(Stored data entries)
※

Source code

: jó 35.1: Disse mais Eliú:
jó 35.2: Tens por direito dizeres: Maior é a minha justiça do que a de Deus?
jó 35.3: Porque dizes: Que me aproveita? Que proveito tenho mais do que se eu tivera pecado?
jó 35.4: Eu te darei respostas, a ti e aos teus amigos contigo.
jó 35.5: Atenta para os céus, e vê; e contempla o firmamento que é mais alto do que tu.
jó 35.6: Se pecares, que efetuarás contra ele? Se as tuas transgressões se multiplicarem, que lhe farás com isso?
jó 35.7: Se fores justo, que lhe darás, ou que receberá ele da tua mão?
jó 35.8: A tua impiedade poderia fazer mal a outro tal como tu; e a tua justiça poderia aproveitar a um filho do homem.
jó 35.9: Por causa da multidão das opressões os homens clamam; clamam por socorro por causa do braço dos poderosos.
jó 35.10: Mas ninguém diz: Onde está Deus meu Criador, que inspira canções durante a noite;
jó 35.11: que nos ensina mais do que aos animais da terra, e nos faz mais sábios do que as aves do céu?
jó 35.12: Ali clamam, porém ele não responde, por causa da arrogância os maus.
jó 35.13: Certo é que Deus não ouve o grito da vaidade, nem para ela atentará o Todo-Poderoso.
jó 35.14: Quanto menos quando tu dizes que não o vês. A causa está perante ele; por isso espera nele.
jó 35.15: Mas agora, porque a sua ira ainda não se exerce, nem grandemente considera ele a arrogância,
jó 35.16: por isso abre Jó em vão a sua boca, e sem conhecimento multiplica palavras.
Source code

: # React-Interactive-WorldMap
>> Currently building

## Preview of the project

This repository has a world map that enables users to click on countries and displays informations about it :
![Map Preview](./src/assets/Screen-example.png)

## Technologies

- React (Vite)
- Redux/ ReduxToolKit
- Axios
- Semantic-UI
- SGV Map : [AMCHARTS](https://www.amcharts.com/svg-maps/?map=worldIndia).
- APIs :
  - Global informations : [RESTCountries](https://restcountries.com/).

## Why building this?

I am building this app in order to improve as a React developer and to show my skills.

※

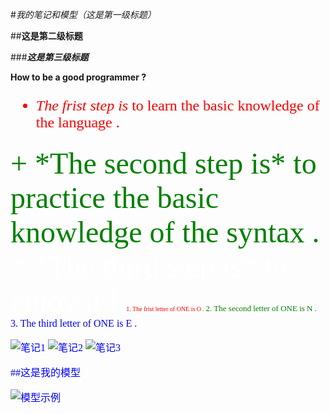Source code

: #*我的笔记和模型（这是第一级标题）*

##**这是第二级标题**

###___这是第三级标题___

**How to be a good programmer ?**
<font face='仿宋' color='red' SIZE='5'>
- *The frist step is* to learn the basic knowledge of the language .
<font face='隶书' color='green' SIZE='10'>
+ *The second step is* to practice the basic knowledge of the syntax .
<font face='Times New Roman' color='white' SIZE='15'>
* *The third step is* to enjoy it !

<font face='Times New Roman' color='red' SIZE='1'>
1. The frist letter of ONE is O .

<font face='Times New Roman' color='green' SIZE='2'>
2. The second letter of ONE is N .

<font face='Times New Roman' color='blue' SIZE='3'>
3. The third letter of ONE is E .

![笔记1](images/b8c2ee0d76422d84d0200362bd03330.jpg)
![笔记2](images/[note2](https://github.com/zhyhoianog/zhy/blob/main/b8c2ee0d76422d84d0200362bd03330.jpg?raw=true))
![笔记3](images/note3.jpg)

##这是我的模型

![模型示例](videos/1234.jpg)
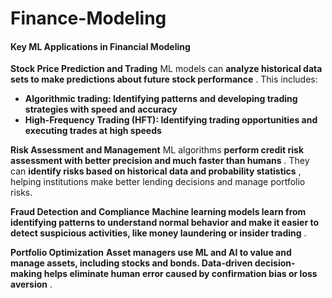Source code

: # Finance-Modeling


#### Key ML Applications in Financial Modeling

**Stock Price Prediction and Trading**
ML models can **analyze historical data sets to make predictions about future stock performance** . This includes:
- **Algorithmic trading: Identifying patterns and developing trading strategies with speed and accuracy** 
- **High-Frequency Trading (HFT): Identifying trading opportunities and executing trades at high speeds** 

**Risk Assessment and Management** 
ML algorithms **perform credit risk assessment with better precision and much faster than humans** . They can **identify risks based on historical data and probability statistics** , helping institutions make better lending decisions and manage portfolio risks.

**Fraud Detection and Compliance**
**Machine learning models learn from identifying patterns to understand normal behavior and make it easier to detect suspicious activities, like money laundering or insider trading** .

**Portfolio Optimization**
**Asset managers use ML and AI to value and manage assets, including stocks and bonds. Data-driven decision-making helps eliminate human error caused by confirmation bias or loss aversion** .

※

▸ **TASK REQUIREMENTS**
What lines hold the string "justiça"? Pick them out of the data.

▸ **WRITTEN ANSWER**
jó 35.2: Tens por direito dizeres: Maior é a minha justiça do que a de Deus?
jó 35.8: A tua impiedade poderia fazer mal a outro tal como tu; e a tua justiça poderia aproveitar a um filho do homem.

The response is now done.